Seriously, the "VM" thing is stupid:
> The term "virtual machine" used by VisiOn developers means something different from what we mean by the words "virtual machine" today. The closest word we use today would be "API". That's right, Visi On applications use a cross-platform API. Just like almost any other operating system today. I bet it was a really cool idea back in 1983, though.
As if VM isn't overloaded enough already (quick: does it mean "Virtual Memory", "Virtual Machine" as in the JVM, or "Virtual Machine" as in Xen?) using it to mean "API" is just dishonest.
Processes on modern operating systems are a type of virtual machine. On Linux or Windows, processes are provided with the illusion of infinite memory. And there is the illusion of infinite parallel threads of execution, bounded only by storage. That is a kind of virtualization, just not full machine virtualization.
At the machine level the boundary between machine instructions and system calls and API becomes blurry. If you don't have a floating point unit, the instructions trap and a routine in the kernel can perform the same thing. Instruction sets are APIs. Many operating systems present their system calls as if they were special machine instructions.
This kind of phrasing is less common today, where "virtual machine" is usually equivalent to "full machine virtualization", but you'll encounter this broader sense in earlier literature.
Also in this OS textbook
Yeah I remember an ad for an early x86 OS saying, "Each program here is running on a virtual 8086" and I was like "No... wait yes?".
Virtual machines are such a cool idea that they just keep getting reinvented. You can solve any problem with more abstraction!
> On Linux or Windows, processes are provided with the illusion of infinite memory.
OK, how does this apply to what MS-DOS was doing? Remember that VisiOn is an MS-DOS shell.
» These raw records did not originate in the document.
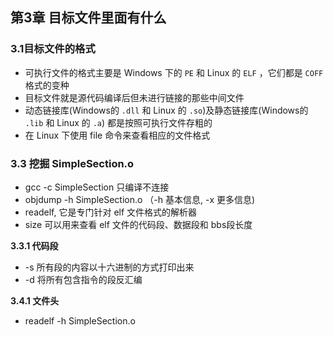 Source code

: ## 第3章 目标文件里面有什么

### 3.1目标文件的格式

* 可执行文件的格式主要是 Windows 下的 `PE` 和 Linux 的 `ELF` ，它们都是 `COFF`格式的变种
*  目标文件就是源代码编译后但未进行链接的那些中间文件
*  动态链接库(Windows的 `.dll` 和 Linux 的 `.so`)及静态链接库(Windows的 `.lib` 和 Linux 的 `.a`) 都是按照可执行文件存粗的
*  在 Linux 下使用 file 命令来查看相应的文件格式

### 3.3 挖掘 SimpleSection.o

* gcc -c SimpleSection 只编译不连接
* objdump -h SimpleSection.o （-h 基本信息, -x 更多信息)
* readelf, 它是专门针对 elf 文件格式的解析器
* size 可以用来查看 elf 文件的代码段、数据段和 bbs段长度


**3.3.1 代码段**

* -s 所有段的内容以十六进制的方式打印出来
* -d 将所有包含指令的段反汇编


**3.4.1 文件头**

* readelf -h SimpleSection.o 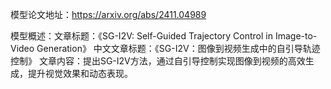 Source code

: 模型论文地址：https://arxiv.org/abs/2411.04989

模型概述：文章标题：《SG-I2V: Self-Guided Trajectory Control in Image-to-Video Generation》
中文文章标题：《SG-I2V：图像到视频生成中的自引导轨迹控制》
文章内容：提出SG-I2V方法，通过自引导控制实现图像到视频的高效生成，提升视觉效果和动态表现。
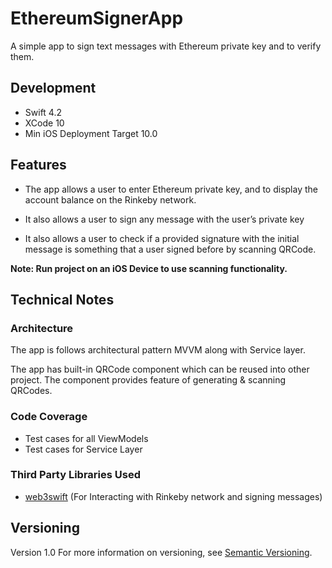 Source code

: # EthereumSignerApp

A simple app to sign text messages with Ethereum private key and to verify them.


## Development
- Swift 4.2
- XCode 10
- Min iOS Deployment Target 10.0

## Features
- The app allows a user to enter Ethereum private key, and to display the account balance on the Rinkeby network.

- It also allows a user to sign any message with the user’s private key
- It also allows a user to check if a provided signature with the initial message is something that a user signed before by scanning QRCode.

**Note: Run project on an iOS Device to use scanning functionality.**

## Technical Notes

### Architecture
The app is follows architectural pattern MVVM along with Service layer.

The app has built-in QRCode component which can be reused into other project. The component provides feature of generating & scanning QRCodes.

### Code Coverage
- Test cases for all ViewModels
- Test cases for Service Layer


### Third Party Libraries Used
- [web3swift](https://github.com/BANKEX/web3swift.git) (For Interacting with Rinkeby network and signing messages)

## Versioning

Version 1.0
For more information on versioning, see [Semantic Versioning](http://semver.org/).
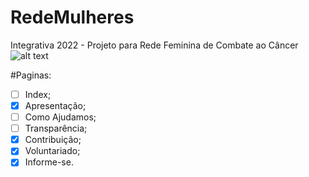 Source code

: # RedeMulheres
Integrativa 2022 - Projeto para Rede Feminina de Combate ao Câncer 
![alt text](https://i.imgur.com/EnlzApk.png)

#Paginas:

- [ ] Index;
- [x] Apresentação;
- [ ] Como Ajudamos;
- [ ] Transparência;
- [x] Contribuição;
- [x] Voluntariado;
- [x] Informe-se.
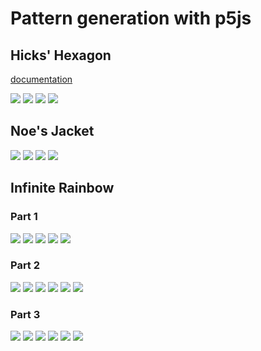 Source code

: # Pattern generation with p5js

## Hicks' Hexagon

[documentation](doc/hickshexagon.md)

![](images/HicksHexagon/TheShining.png)
![](images/HicksHexagon/hickshexagon.png)
![](images/HicksHexagon/hickshexagon1.png)
![](images/HicksHexagon/hickshexagon2.png)

## Noe's Jacket

![](images/NoesJacket/noe.png)
![](images/NoesJacket/noejacket1.png)
![](images/NoesJacket/noejacket2.png)
![](images/NoesJacket/noejacket3.png)

## Infinite Rainbow

### Part 1

![](images/InfiniteRainbow/infiniterainbow.png)
![](images/InfiniteRainbow/infiniterainbow1.png)
![](images/InfiniteRainbow/infiniterainbow2.png)
![](images/InfiniteRainbow/infiniterainbow3.png)
![](images/InfiniteRainbow/infiniterainbow4.png)

### Part 2

![](images/InfiniteRainbow/infiniterainbow_2_1.png)
![](images/InfiniteRainbow/infiniterainbow_2_2.png)
![](images/InfiniteRainbow/infiniterainbow_2_3.png)
![](images/InfiniteRainbow/infiniterainbow_2_4.png)
![](images/InfiniteRainbow/infiniterainbow_2_5.png)
![](images/InfiniteRainbow/infiniterainbow_2_6.png)

### Part 3

![](images/InfiniteRainbowMaryam/infiniterainbow_2_1.png)
![](images/InfiniteRainbowMaryam/infiniterainbow_2_2.png)
![](images/InfiniteRainbowMaryam/infiniterainbow_2_3.png)
![](images/InfiniteRainbowMaryam/infiniterainbow_2_4.png)
![](images/InfiniteRainbowMaryam/infiniterainbow_2_5.png)
![](images/InfiniteRainbowMaryam/infiniterainbow_2_6.png)
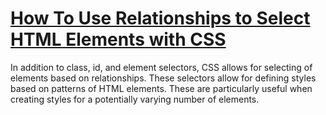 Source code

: # [How To Use Relationships to Select HTML Elements with CSS](https://www.digitalocean.com/community/tutorials/how-to-use-relationships-to-select-html-elements-with-css)

In addition to class, id, and element selectors, CSS allows for selecting of elements based on relationships. These selectors allow for defining styles based on patterns of HTML elements. These are particularly useful when creating styles for a potentially varying number of elements.    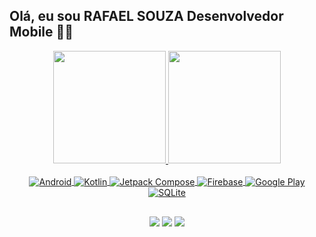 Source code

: ## Olá, eu sou RAFAEL SOUZA Desenvolvedor Mobile  📱😉
<div align="center">
  <a href="https://github.com/rpsouzadev">
  <img height="180rem" src="https://github-readme-stats.vercel.app/api?username=rpsouzadev&show_icons=true&theme=cobalt&include_all_commits=true&count_private=true"/>
  <img height="180rem" src="https://github-readme-stats.vercel.app/api/top-langs/?username=rpsouzadev&layout=compact&langs_count=7&theme=cobalt"/>
</div>

<br/>
  
<div style="display: inline_block" align="center">
  <img align="center" alt="Android" src="https://img.shields.io/badge/Android-34A853?style=for-the-badge&logo=android&logoColor=white">
  <img align="center" alt="Kotlin" src="https://img.shields.io/badge/Kotlin-7F52FF?style=for-the-badge&logo=kotlin&logoColor=white">
  <img align="center" alt="Jetpack Compose" src="https://img.shields.io/badge/Jatepack_Compose-4285F4?style=for-the-badge&logo=jetpackcompose&logoColor=white">
  <img align="center" alt="Firebase" src="https://img.shields.io/badge/Firebase-DD2C00?style=for-the-badge&logo=firebase&logoColor=white">
  <img align="center" alt="Google Play" src="https://img.shields.io/badge/Google_Play-414141?style=for-the-badge&logo=googleplay&logoColor=white">
  <img align="center" alt="SQLite" src="https://img.shields.io/badge/SQLite-07405E?style=for-the-badge&logo=sqlite&logoColor=white">
<div>
  
##  

<div>
  <a href="https://instagram.com/rpsouzadev" target="_blank"><img src="https://img.shields.io/badge/-Instagram-%23E4405F?style=for-the-badge&logo=instagram&logoColor=white" target="_blank"></a>
  <a href = "mailto:rpsouza.dev@gmail.com"><img src="https://img.shields.io/badge/-Gmail-%23333?style=for-the-badge&logo=gmail&logoColor=white" target="_blank"></a>
  <a href="https://www.linkedin.com/in/rpsouzadev/" target="_blank"><img src="https://img.shields.io/badge/-LinkedIn-%230077B5?style=for-the-badge&logo=linkedin&logoColor=white" target="_blank"></a> 
</div>
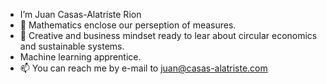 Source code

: - I’m Juan Casas-Alatriste Rion
- 👀 Mathematics enclose our perseption of measures. 
- 🌱 Creative and business mindset ready to lear about circular economics and sustainable systems.
- Machine learning apprentice.
- 📫 You can reach me by e-mail to juan@casas-alatriste.com

<!---

--->
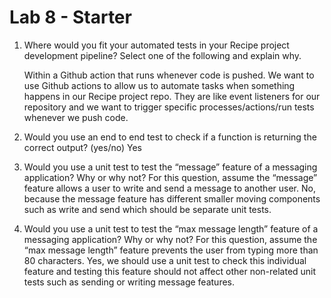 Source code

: # Lab 8 - Starter

1) Where would you fit your automated tests in your Recipe project development pipeline? Select one of the following and explain why.

    Within a Github action that runs whenever code is pushed. We want to use Github actions to allow us to automate tasks when 
    something happens in our Recipe project repo. They are like event listeners for our repository and we want to trigger
    specific processes/actions/run tests whenever we push code.
2) Would you use an end to end test to check if a function is returning the correct output? (yes/no)
    Yes
3) Would you use a unit test to test the “message” feature of a messaging application? Why or why not? For this question, assume the “message” feature allows a user to write and send a message to another user.
   No, because the message feature has different smaller moving components such as write and send which should be separate unit tests.

4) Would you use a unit test to test the “max message length” feature of a messaging application? Why or why not? For this question, assume the “max message length” feature prevents the user from typing more than 80 characters.
   Yes, we should use a unit test to check this individual feature and testing this feature should not affect other non-related unit tests such as sending or writing message features.

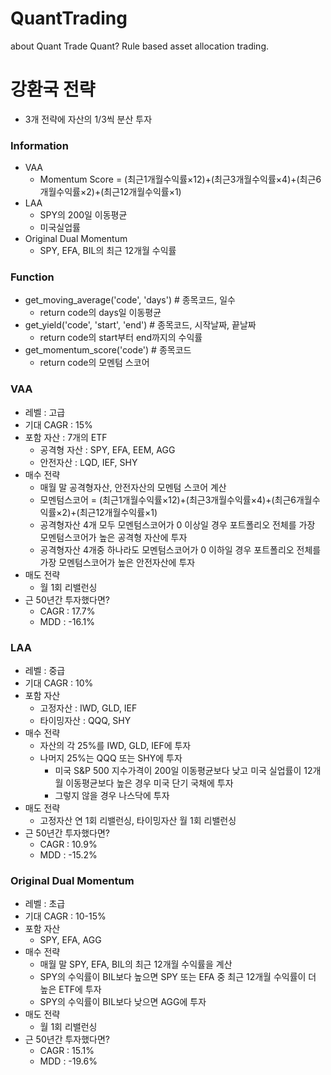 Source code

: # QuantTrading
about Quant Trade
Quant? Rule based asset allocation trading.

# 강환국 전략
- 3개 전략에 자산의 1/3씩 분산 투자

### Information
- VAA
    - Momentum Score = (최근1개월수익률×12)+(최근3개월수익률×4)+(최근6개월수익률×2)+(최근12개월수익률×1)
- LAA
    - SPY의 200일 이동평균
    - 미국실업률
- Original Dual Momentum
    - SPY, EFA, BIL의 최근 12개월 수익률

### Function
- get_moving_average('code', 'days') # 종목코드, 일수
    - return code의 days일 이동평균
- get_yield('code', 'start', 'end') # 종목코드, 시작날짜, 끝날짜
    - return code의 start부터 end까지의 수익률
- get_momentum_score('code') # 종목코드
    - return code의 모멘텀 스코어

### VAA
- 레벨 : 고급
- 기대 CAGR : 15%
- 포함 자산 : 7개의 ETF
    - 공격형 자산 : SPY, EFA, EEM, AGG
    - 안전자산 : LQD, IEF, SHY
- 매수 전략 
    - 매월 말 공격형자산, 안전자산의 모멘텀 스코어 계산
    - 모멘텀스코어 = (최근1개월수익률×12)+(최근3개월수익률×4)+(최근6개월수익률×2)+(최근12개월수익률×1)     
    - 공격형자산 4개 모두 모멘텀스코어가 0 이상일 경우 포트폴리오 전체를 가장 모멘텀스코어가 높은 공격형 자산에 투자
    - 공격형자산 4개중 하나라도 모멘텀스코어가 0 이하일 경우 포트폴리오 전체를 가장 모멘텀스코어가 높은 안전자산에 투자
- 매도 전략
    - 월 1회 리밸런싱
- 근 50년간 투자했다면? 
    - CAGR : 17.7%
    - MDD : -16.1%
### LAA
- 레벨 : 중급
- 기대 CAGR : 10%
- 포함 자산
    - 고정자산 : IWD, GLD, IEF
    - 타이밍자산 : QQQ, SHY
- 매수 전략
    - 자산의 각 25%를 IWD, GLD, IEF에 투자
    - 나머지 25%는 QQQ 또는 SHY에 투자
        - 미국 S&P 500 지수가격이 200일 이동평균보다 낮고 미국 실업률이 12개월 이동평균보다 높은 경우 미국 단기 국채에 투자
        - 그렇지 않을 경우 나스닥에 투자 
- 매도 전략
    - 고정자산 연 1회 리밸런싱, 타이밍자산 월 1회 리밸런싱
- 근 50년간 투자했다면? 
    - CAGR : 10.9%
    - MDD : -15.2%

### Original Dual Momentum
- 레벨 : 초급
- 기대 CAGR : 10-15%
- 포함 자산
    - SPY, EFA, AGG
- 매수 전략 
    - 매월 말 SPY, EFA, BIL의 최근 12개월 수익률을 계산
    - SPY의 수익률이 BIL보다 높으면 SPY 또는  EFA 중 최근 12개월 수익률이 더 높은 ETF에 투자
    - SPY의 수익률이 BIL보다 낮으면 AGG에 투자
- 매도 전략
    - 월 1회 리밸런싱
- 근 50년간 투자했다면? 
    - CAGR : 15.1%
    - MDD : -19.6%
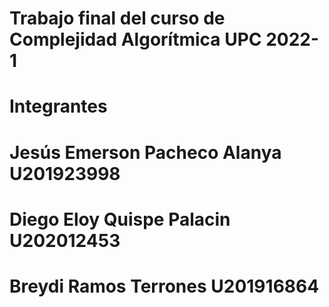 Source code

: # Trabajo final del curso de Complejidad Algorítmica UPC 2022-1
# Integrantes
# Jesús Emerson Pacheco Alanya U201923998
# Diego Eloy Quispe Palacin U202012453

# Breydi Ramos Terrones  U201916864

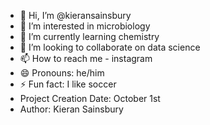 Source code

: - 👋 Hi, I’m @kieransainsbury
- 👀 I’m interested in microbiology
- 🌱 I’m currently learning chemistry
- 💞️ I’m looking to collaborate on data science
- 📫 How to reach me - instagram
- 😄 Pronouns: he/him
- ⚡ Fun fact: I like soccer
- Project Creation Date: October 1st
- Author: Kieran Sainsbury
 
<!---
kieransainsbury/kieransainsbury is a ✨ special ✨ repository because its `README.md` (this file) appears on your GitHub profile.
You can click the Preview link to take a look at your changes.
--->
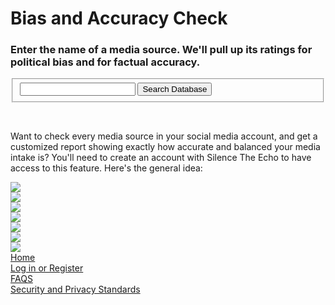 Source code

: <html>
  <head>
    <title>Silence the Echo</title>
    <script src = "https://www.gstatic.com/firebasejs/4.6.2/firebase.js"></script>
    <script src= "https://rawgit.com/SilenceTheEcho/SilenceTheEcho/master/samplesearch.js"></script>
    <link rel="stylesheet" type="text/css" href="imagesCentered.css">
  </head>
  <body>
    <h1>Bias and Accuracy Check</h1>
    <h3>Enter the name of a media source.  We'll pull up its ratings for political bias and for factual accuracy.</h3>
    <div>
      <form>
        <fieldset>
          <input type = "text" name = "searchData" id = "searchData" required> 
          <input type = "button" value = "Search Database" id = "searchSubmit" onclick = "searchDatabase()">
        </fieldset>
      </form>
    </div>
    <br>
    <p>
    Want to check every media source in your social media account, and get a customized report showing exactly how accurate and balanced your media intake is?  You'll need to create an account with Silence The Echo to have access to this feature.  Here's the general idea:</p>
    <img src="https://silencetheecho.github.io/SilenceTheEcho/I Want a Report with border.JPG" class="center">
    <br>
    <!-- Thanks to clker.com free clip art for the following image -->
    <img src="https://silencetheecho.github.io/SilenceTheEcho/1195445240416622736jean_victor_balin_arrow_blue_down.svg.thumb.png" class="center">
    <br>
    <!-- Thanks to https://www.twittergadget.com/what_is_oauth.htm for the following image (modified from original) -->
    <img src="https://silencetheecho.github.io/SilenceTheEcho/Twitter.JPG" class="center">
    <br>
    <!-- Thanks to clker.com free clip art for the following image -->
    <img src="https://silencetheecho.github.io/SilenceTheEcho/1195445240416622736jean_victor_balin_arrow_blue_down.svg.thumb.png" class="center">
    <br>
    <img src="https://silencetheecho.github.io/SilenceTheEcho/Wait.JPG" class="center">
    <br>
    <!-- Thanks to clker.com free clip art for the following image -->
    <img src="https://silencetheecho.github.io/SilenceTheEcho/1195445240416622736jean_victor_balin_arrow_blue_down.svg.thumb.png" class="center">
    <br>
     <img src="https://silencetheecho.github.io/SilenceTheEcho/Report.JPG" class="center">
    <br>
    <div>
      <a href="https://silencetheecho.github.io/SilenceTheEcho">Home</a>  
    </div>
    <div>
      <a href="https://silencetheecho.github.io/SilenceTheEcho/login">Log in or Register</a>  
    </div>
    <div>
      <a href="https://silencetheecho.github.io/SilenceTheEcho/faqs">FAQS</a>  
    </div>
    <div>
      <a href="https://silencetheecho.github.io/SilenceTheEcho/security">Security and Privacy Standards</a>  
    </div>
    
  </body>

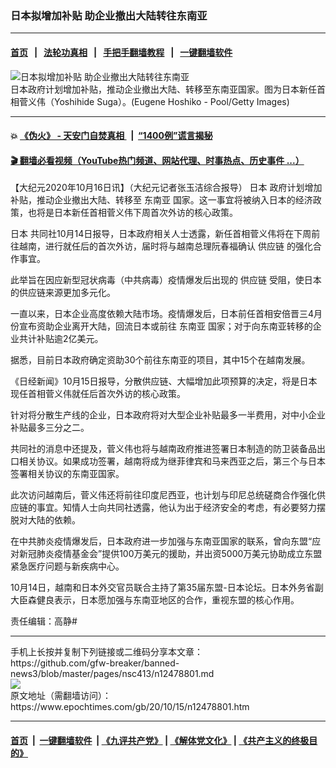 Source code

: ### 日本拟增加补贴 助企业撤出大陆转往东南亚
------------------------

#### [首页](https://github.com/gfw-breaker/banned-news3/blob/master/README.md) &nbsp;&nbsp;|&nbsp;&nbsp; [法轮功真相](https://github.com/begood0513/basic/blob/master/README.md)  &nbsp;&nbsp;|&nbsp;&nbsp; [手把手翻墙教程](https://github.com/gfw-breaker/guides/wiki)  &nbsp;&nbsp;|&nbsp;&nbsp; [一键翻墙软件](https://github.com/gfw-breaker/nogfw/blob/master/README.md)  



<div><img alt="日本拟增加补贴 助企业撤出大陆转往东南亚" class="attachment-djy_600_400 size-djy_600_400 wp-post-image" src="https://i.epochtimes.com/assets/uploads/2020/09/GettyImages-1228504103-600x400.jpg"/>
<div class="caption">
 日本政府计划增加补贴，推动企业撤出大陆、转移至东南亚国家。图为日本新任首相菅义伟（Yoshihide Suga）。(Eugene Hoshiko - Pool/Getty Images)
</div></div><hr/>

#### 💥 [《伪火》 - 天安门自焚真相 ](http://158.247.195.190:10000/videos/blog/weihuo.html)&nbsp; |&nbsp; [“1400例”谎言揭秘  ](http://158.247.195.190:10000/videos/blog/jiexi1400.html)

#### [ 🎬  翻墙必看视频（YouTube热门频道、网站代理、时事热点、历史事件 ...）](https://github.com/gfw-breaker/links/blob/master/banned.md)

<div><p>
 【大纪元2020年10月16日讯】（大纪元记者张玉洁综合报导）
 <ok href="https://www.epochtimes.com/gb/tag/%E6%97%A5%E6%9C%AC.html">
  日本
 </ok>
 政府计划增加补贴，推动企业撤出大陆、转移至
 <ok href="https://www.epochtimes.com/gb/tag/%E4%B8%9C%E5%8D%97%E4%BA%9A.html">
  东南亚
 </ok>
 国家。这一事宜将被纳入日本的经济政策，也将是日本新任首相菅义伟下周首次外访的核心政策。
</p>
<p>
 <ok href="https://www.epochtimes.com/gb/tag/%E6%97%A5%E6%9C%AC.html">
  日本
 </ok>
 共同社10月14日报导，日本政府相关人士透露，新任首相菅义伟将在下周前往越南，进行就任后的首次外访，届时将与越南总理阮春福确认
 <ok href="https://www.epochtimes.com/gb/tag/%E4%BE%9B%E5%BA%94%E9%93%BE.html">
  供应链
 </ok>
 的强化合作事宜。
</p>
<p>
 此举旨在因应新型冠状病毒（中共病毒）疫情爆发后出现的
 <ok href="https://www.epochtimes.com/gb/tag/%E4%BE%9B%E5%BA%94%E9%93%BE.html">
  供应链
 </ok>
 受阻，使日本的供应链来源更加多元化。
</p>
<p>
 一直以来，日本企业高度依赖大陆市场。疫情爆发后，日本前任首相安倍晋三4月份宣布资助企业离开大陆，回流日本或前往
 <ok href="https://www.epochtimes.com/gb/tag/%E4%B8%9C%E5%8D%97%E4%BA%9A.html">
  东南亚
 </ok>
 国家；对于向东南亚转移的企业共计补贴逾2亿美元。
</p>
<p>
 据悉，目前日本政府确定资助30个前往东南亚的项目，其中15个在越南发展。
</p>
<p>
 《日经新闻》10月15日报导，分散供应链、大幅增加此项预算的决定，将是日本现任首相菅义伟就任后首次外访的核心政策。
</p>
<p>
 针对将分散生产线的企业，日本政府将对大型企业补贴最多一半费用，对中小企业补贴最多三分之二。
</p>
<p>
 共同社的消息中还提及，菅义伟也将与越南政府推进签署日本制造的防卫装备品出口相关协议。如果成功签署，越南将成为继菲律宾和马来西亚之后，第三个与日本签署相关协议的东南亚国家。
</p>
<p>
 此次访问越南后，菅义伟还将前往印度尼西亚，也计划与印尼总统磋商合作强化供应链的事宜。知情人士向共同社透露，他认为出于经济安全的考虑，有必要努力摆脱对大陆的依赖。
</p>
<p>
 在中共肺炎疫情爆发后，日本政府进一步加强与东南亚国家的联系，曾向东盟“应对新冠肺炎疫情基金会”提供100万美元的援助，并出资5000万美元协助成立东盟紧急医疗问题与新疾病中心。
</p>
<p>
 10月14日，越南和日本外交官员联合主持了第35届东盟-日本论坛。日本外务省副大臣森健良表示，日本愿加强与东南亚地区的合作，重视东盟的核心作用。
</p>
<p>
 责任编辑：高静#
</p>
</div>
<hr/>
手机上长按并复制下列链接或二维码分享本文章：<br/>
https://github.com/gfw-breaker/banned-news3/blob/master/pages/nsc413/n12478801.md <br/>
<a href='https://github.com/gfw-breaker/banned-news3/blob/master/pages/nsc413/n12478801.md'><img src='https://github.com/gfw-breaker/banned-news3/blob/master/pages/nsc413/n12478801.md.png'/></a> <br/>
原文地址（需翻墙访问）：https://www.epochtimes.com/gb/20/10/15/n12478801.htm


------------------------
#### [首页](https://github.com/gfw-breaker/banned-news3/blob/master/README.md) &nbsp;|&nbsp; [一键翻墙软件](https://github.com/gfw-breaker/nogfw/blob/master/README.md) &nbsp;| [《九评共产党》](https://github.com/gfw-breaker/9ping.md/blob/master/README.md#九评之一评共产党是什么) | [《解体党文化》](https://github.com/gfw-breaker/jtdwh.md/blob/master/README.md) | [《共产主义的终极目的》](https://github.com/gfw-breaker/gczydzjmd.md/blob/master/README.md)


<img src='http://gfw-breaker.win/banned-news3/pages/nsc413/n12478801.md' width='0px' height='0px'/>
The Visi-On API provides a handle-based memory manager. Handles are a kind of managed pointer that allow memory blocks to be moved around even though the hardware does not have virtual memory. So long as the program always follows the rules on acquiring and releasing the handle before using the underlying pointer, it enables a kind of poor man's virtual memory. The first version of Mac OS and Windows 3.x worked in a similar way. I'm guessing that the designers of Visi-On thought of this, and the other abstractions the API provides, as a kind of virtualization.
The latter 2 usages are pretty much the same. They just have different virtual instruction sets.
> The latter 2 usages are pretty much the same.
Only if you ignore most of reality, sure.
> Only if you ignore most of reality, sure.
No, not really.
Hypervisor VM: emulates a virtual computer with virtual, emulated hardware, but a simulated version of the same CPU as the host, allowing 1 OS to run under another.
E.g. Xen, VMware, KVM, bhyve
Bytecode VM: emulates a partial virtual environment, with an emulated CPU and some form of conversion or translation from virtual environment to the underlying real API and real OS, allowing programs to execute on radically different OSes on different CPUs.
E.g. JVM, MoarVM, Parrot VM, Dis in Inferno
Emulator VM: emulates a virtual computer with virtual, emulated hardware, including a virtual CPU.
E.g. MESS, RetroVM, ZesaruX
Container: emulates an OS from userland down, but shares the same OS kernel across instances.